How to complain to the FTC and/or FCC about deceptive advertising
On Sunday, April 6, 2014 2:48:43 PM UTC-4, Danny D. wrote:
On Sun, 06 Apr 2014 08:41:13 -0700, trader_4 wrote:
Why can't the consumer turn on the phone when they first take
possession and see how much free memory it has?
Funny you mention that because T-Mobile said the same thing.
And, in California, I get a full month to return the phone,
I believe.
The problem, in my case, is that it was sent to someone
as a gift, and I didn't get it back as unusable until
after that - and worse yet - precious time was lost calling
T-Mobile who repeatedly said (they lied) that we could
move apps to the SD card.
I have archived their support emails saying this, and
I referenced them in my FTC and FCC complaints.
T-Mobile purposely mislead the consumer, because no
consumer would buy the phone if they knew it only
allowed 600MB of app storage.
You know what really stinks at this point? Your continued insistance
that the phone was intended as a gift and it was "unusable".
Yet despite all the
bitching, you have yet to tell us what exactly the apps were that
require more than 600MB for the smartphone to be "usable". Somehow
I smell a rat, like this phone was intended to be used for some kind
of special apps, that require an especially large amount of memory
and you bought an entry level phone.
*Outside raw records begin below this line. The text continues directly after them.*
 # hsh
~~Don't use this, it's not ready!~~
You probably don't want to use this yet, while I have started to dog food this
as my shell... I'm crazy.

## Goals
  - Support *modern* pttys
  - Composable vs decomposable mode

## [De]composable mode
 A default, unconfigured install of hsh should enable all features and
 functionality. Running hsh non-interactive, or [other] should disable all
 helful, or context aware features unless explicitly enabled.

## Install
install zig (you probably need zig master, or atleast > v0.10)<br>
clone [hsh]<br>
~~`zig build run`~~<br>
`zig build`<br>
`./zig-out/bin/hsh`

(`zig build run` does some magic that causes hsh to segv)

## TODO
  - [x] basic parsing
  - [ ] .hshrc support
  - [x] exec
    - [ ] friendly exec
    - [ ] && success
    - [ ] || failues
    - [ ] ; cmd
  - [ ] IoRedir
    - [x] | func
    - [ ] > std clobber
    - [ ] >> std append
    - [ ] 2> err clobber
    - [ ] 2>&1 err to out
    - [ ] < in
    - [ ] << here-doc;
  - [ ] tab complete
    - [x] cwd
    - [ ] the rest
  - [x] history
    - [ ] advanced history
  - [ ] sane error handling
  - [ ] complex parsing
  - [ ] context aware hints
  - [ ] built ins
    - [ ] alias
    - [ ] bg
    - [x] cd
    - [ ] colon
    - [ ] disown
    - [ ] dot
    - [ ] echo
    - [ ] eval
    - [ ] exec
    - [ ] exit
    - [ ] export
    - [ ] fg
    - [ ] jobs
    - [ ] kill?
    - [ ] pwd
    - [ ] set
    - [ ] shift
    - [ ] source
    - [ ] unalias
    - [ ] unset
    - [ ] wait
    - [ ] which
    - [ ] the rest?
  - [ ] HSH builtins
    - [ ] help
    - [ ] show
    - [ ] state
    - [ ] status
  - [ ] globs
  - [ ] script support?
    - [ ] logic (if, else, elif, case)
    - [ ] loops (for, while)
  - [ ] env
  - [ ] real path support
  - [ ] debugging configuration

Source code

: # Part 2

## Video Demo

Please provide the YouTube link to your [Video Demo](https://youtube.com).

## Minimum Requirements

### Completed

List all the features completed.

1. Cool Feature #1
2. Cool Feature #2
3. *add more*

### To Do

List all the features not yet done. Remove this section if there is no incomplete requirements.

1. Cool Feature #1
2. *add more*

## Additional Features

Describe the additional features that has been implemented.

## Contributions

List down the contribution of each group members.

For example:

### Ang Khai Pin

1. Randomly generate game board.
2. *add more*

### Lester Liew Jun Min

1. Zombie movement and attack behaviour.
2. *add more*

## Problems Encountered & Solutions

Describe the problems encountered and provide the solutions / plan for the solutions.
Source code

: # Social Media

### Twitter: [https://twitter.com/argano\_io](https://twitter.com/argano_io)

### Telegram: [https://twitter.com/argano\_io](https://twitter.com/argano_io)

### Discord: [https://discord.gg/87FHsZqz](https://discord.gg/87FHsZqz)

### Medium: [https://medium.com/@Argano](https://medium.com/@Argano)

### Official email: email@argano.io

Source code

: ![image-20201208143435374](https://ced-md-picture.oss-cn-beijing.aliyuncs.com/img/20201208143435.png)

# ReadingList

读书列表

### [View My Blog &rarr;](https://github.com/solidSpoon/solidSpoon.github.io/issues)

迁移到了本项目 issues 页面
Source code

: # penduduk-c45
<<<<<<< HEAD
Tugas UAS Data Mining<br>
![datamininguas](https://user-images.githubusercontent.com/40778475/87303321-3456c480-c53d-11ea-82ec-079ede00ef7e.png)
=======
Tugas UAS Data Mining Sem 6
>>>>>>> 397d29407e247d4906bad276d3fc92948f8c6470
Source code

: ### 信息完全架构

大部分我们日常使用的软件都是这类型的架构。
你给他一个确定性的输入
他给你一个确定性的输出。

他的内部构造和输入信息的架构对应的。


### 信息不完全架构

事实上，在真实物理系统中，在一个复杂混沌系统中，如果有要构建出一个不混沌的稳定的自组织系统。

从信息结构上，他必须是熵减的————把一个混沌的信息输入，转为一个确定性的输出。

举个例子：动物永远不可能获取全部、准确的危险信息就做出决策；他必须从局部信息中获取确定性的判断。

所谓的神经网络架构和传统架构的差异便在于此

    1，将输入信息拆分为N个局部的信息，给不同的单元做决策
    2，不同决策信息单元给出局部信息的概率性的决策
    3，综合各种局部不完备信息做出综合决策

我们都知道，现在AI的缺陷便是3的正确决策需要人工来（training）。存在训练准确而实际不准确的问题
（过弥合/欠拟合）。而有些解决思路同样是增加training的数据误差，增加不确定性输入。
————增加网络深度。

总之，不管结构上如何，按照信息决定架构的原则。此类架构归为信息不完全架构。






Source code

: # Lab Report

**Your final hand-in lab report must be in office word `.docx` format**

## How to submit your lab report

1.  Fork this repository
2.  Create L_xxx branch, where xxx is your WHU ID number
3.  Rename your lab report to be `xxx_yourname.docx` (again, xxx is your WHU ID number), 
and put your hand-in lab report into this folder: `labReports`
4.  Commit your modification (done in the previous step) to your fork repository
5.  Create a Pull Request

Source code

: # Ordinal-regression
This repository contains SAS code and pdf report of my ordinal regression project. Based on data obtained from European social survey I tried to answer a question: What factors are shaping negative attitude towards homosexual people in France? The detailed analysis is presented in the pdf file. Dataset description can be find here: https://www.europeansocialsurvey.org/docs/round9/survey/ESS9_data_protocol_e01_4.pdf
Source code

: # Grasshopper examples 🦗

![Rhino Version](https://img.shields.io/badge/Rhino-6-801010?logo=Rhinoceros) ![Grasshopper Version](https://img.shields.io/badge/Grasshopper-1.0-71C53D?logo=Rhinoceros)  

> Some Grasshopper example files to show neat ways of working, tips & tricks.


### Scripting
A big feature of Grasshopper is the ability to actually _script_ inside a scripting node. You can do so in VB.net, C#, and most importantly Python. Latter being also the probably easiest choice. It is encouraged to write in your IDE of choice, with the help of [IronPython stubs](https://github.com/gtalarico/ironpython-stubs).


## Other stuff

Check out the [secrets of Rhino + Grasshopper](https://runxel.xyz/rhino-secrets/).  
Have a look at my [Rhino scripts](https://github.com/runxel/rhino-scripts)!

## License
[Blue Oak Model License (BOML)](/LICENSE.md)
Without giving us a simple
list of the big apps that were to be
installed but couldn't be and hence render this phone unusable,
this whole thing is a circle jerk.
As for not buying such a phone, as I've pointed out, my total app load
on my Android, including Google Chrome and every app that came pre-loaded,
plus all that I put on it, is only ~600MB. So, a phone that gave me
space for 600MB of my own apps, would be perfectly fine.